The film only goes as far as the first book, so if you've read that then you should be safe.


----------



## CupofJoe (Jan 16, 2014)

And I wouldn't say that the movie follows the book that closely. It's a bit too American for my tastes [sorry - but Marvin is far too cherry and happy...]
If you get a chance the original trilogy of radio plays are worth listening to. They are where it all started and have a chaotic energy that I feel has been a little diluted in the subsequent incarnations and reverberations.
One good thing about having the radio plays on my pc at work is that I can play them on shuffle and that makes the whole thing a lot more Douglas Adams...


----------



## Reaver (Jan 16, 2014)

The movie sucks and the books are great.
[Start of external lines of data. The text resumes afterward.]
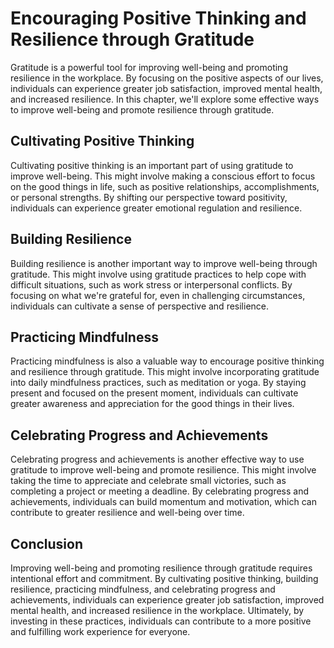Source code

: Encouraging Positive Thinking and Resilience through Gratitude
==================================================================================================================

Gratitude is a powerful tool for improving well-being and promoting resilience in the workplace. By focusing on the positive aspects of our lives, individuals can experience greater job satisfaction, improved mental health, and increased resilience. In this chapter, we'll explore some effective ways to improve well-being and promote resilience through gratitude.

Cultivating Positive Thinking
-----------------------------

Cultivating positive thinking is an important part of using gratitude to improve well-being. This might involve making a conscious effort to focus on the good things in life, such as positive relationships, accomplishments, or personal strengths. By shifting our perspective toward positivity, individuals can experience greater emotional regulation and resilience.

Building Resilience
-------------------

Building resilience is another important way to improve well-being through gratitude. This might involve using gratitude practices to help cope with difficult situations, such as work stress or interpersonal conflicts. By focusing on what we're grateful for, even in challenging circumstances, individuals can cultivate a sense of perspective and resilience.

Practicing Mindfulness
----------------------

Practicing mindfulness is also a valuable way to encourage positive thinking and resilience through gratitude. This might involve incorporating gratitude into daily mindfulness practices, such as meditation or yoga. By staying present and focused on the present moment, individuals can cultivate greater awareness and appreciation for the good things in their lives.

Celebrating Progress and Achievements
-------------------------------------

Celebrating progress and achievements is another effective way to use gratitude to improve well-being and promote resilience. This might involve taking the time to appreciate and celebrate small victories, such as completing a project or meeting a deadline. By celebrating progress and achievements, individuals can build momentum and motivation, which can contribute to greater resilience and well-being over time.

Conclusion
----------

Improving well-being and promoting resilience through gratitude requires intentional effort and commitment. By cultivating positive thinking, building resilience, practicing mindfulness, and celebrating progress and achievements, individuals can experience greater job satisfaction, improved mental health, and increased resilience in the workplace. Ultimately, by investing in these practices, individuals can contribute to a more positive and fulfilling work experience for everyone.
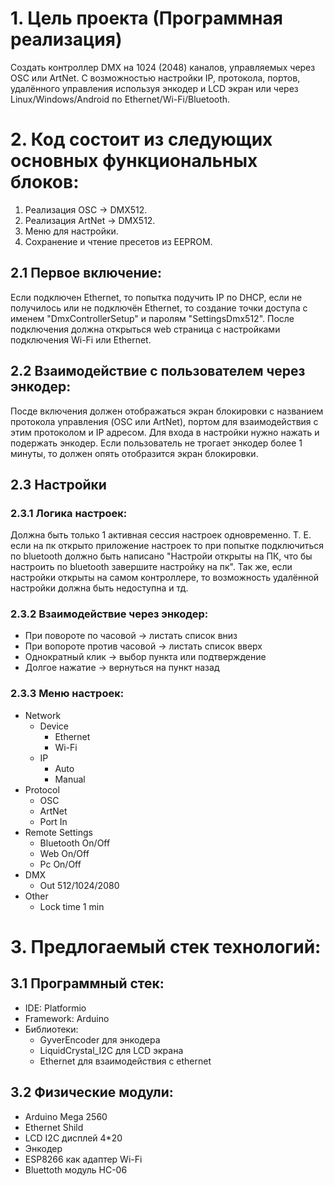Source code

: # 1. Цель проекта (Программная реализация)

Создать контроллер DMX на 1024 (2048) каналов, управляемых через OSC или ArtNet. С возможностью настройки IP, протокола, портов, удалённого управления используя энкодер и LCD экран или через Linux/Windows/Android по Ethernet/Wi-Fi/Bluetooth.

# 2. Код состоит из следующих основных функциональных блоков:

1. Реализация OSC -> DMX512.
2. Реализация ArtNet -> DMX512.
3. Меню для настройки.
4. Сохранение и чтение пресетов из EEPROM.

## 2.1 Первое включение:

Если подключен Ethernet, то попытка подучить IP по DHCP, если не получилось или не подключён Ethernet, то создание точки доступа с именем "DmxControllerSetup" и паролям "SettingsDmx512". После подключения должна открыться web страница с настройками подключения Wi-Fi или Ethernet.

## 2.2 Взаимодействие с пользователем через энкодер:

Посде включения должен отображаться экран блокировки с названием протокола управления (OSC или ArtNet), портом для взаимодействия с этим протоколом и IP адресом. Для входа в настройки нужно нажать и подержать энкодер. Если пользователь не трогает энкодер более 1 минуты, то должен опять отобразится экран блокировки.

## 2.3 Настройки

### 2.3.1 Логика настроек:

Должна быть только 1 активная сессия настроек одновременно. Т. Е. если на пк открыто приложение настроек то при попытке подключиться по bluetooth должно быть написано "Настройи открыты на ПК, что бы настроить по bluetooth завершите настройку на пк". Так же, если настройки открыты на самом контроллере, то возможность удалённой настройки должна быть недоступна и тд.

### 2.3.2 Взаимодействие через энкодер:

* При повороте по часовой -> листать список вниз
* При вопороте против часовой -> листать список вверх
* Однократный клик -> выбор пункта или подтверждение
* Долгое нажатие -> вернуться на пункт назад

### 2.3.3 Меню настроек:

* Network
  * Device
    * Ethernet
    * Wi-Fi
  * IP
    * Auto
    * Manual
* Protocol
  * OSC
  * ArtNet
  * Port In
* Remote Settings
  * Bluetooth On/Off
  * Web On/Off
  * Pc On/Off
* DMX
   * Out 512/1024/2080
* Other
  * Lock time 1 min

# 3. Предлогаемый стек технологий:

## 3.1 Программный стек:
* IDE: Platformio
* Framework: Arduino
* Библиотеки:
  * GyverEncoder для энкодера
  * LiquidCrystal_I2C для LCD экрана
  * Ethernet для взаимодействия с ethernet

## 3.2 Физические модули:
* Arduino Mega 2560
* Ethernet Shild
* LCD I2C дисплей 4*20
* Энкодер
* ESP8266 как адаптер Wi-Fi
* Bluettoth модуль HC-06 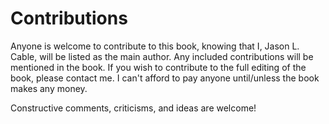 # Contributions

Anyone is welcome to contribute to this book, knowing that I, Jason L. Cable, will be listed as the main author.  Any included contributions will be mentioned in the book.  If you wish to contribute to the full editing of the book, please contact me.  I can't afford to pay anyone until/unless the book makes any money.

Constructive comments, criticisms, and ideas are welcome!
Read all of the books and you'll see why.  The aforementioned radio series is good and so is the short-lived BBC TV show.


----------



## andy.peloquin (Mar 10, 2014)

No matter how awesome this movie is, it will never be as good as the original books by Douglas Adams. They just don't get the same ridiculous characters live as they get in a book. This is one of those movies where the book is just way better than the movie.


----------



## CupofJoe (Mar 11, 2014)

And if anyone has access to Radio4Extra - the entire HHGTTG is being repeated...


----------



## Ireth (Mar 11, 2014)

andy.peloquin said:


> No matter how awesome this movie is, it will never be as good as the original books by Douglas Adams. They just don't get the same ridiculous characters live as they get in a book. This is one of those movies where the book is just way better than the movie.



But Martin Freeman is still good, right? D=


----------



## Gryphos (Mar 11, 2014)

Ireth said:


> But Martin Freeman is still good, right? D=



Martin Freeman's always good, and this is no exception.


----------



## kayd_mon (Mar 11, 2014)

I've only read the first four books. I heard that the fifth one is the only one not worth reading. Is that true?


----------



## Steerpike (Mar 11, 2014)

You should certainly read the fifth one. Not as good as the first four, in my view, but worth the read.


----------



## andy.peloquin (Mar 12, 2014)

kayd_mon said:


> I've only read the first four books. I heard that the fifth one is the only one not worth reading. Is that true?



You definitely need to read the fifth one. It's not as funny, but it completes the anthology.

Ireth, Martin Freeman is good in anything he does. He's a great Arthur Dent, just not as good as the character written in the book.


----------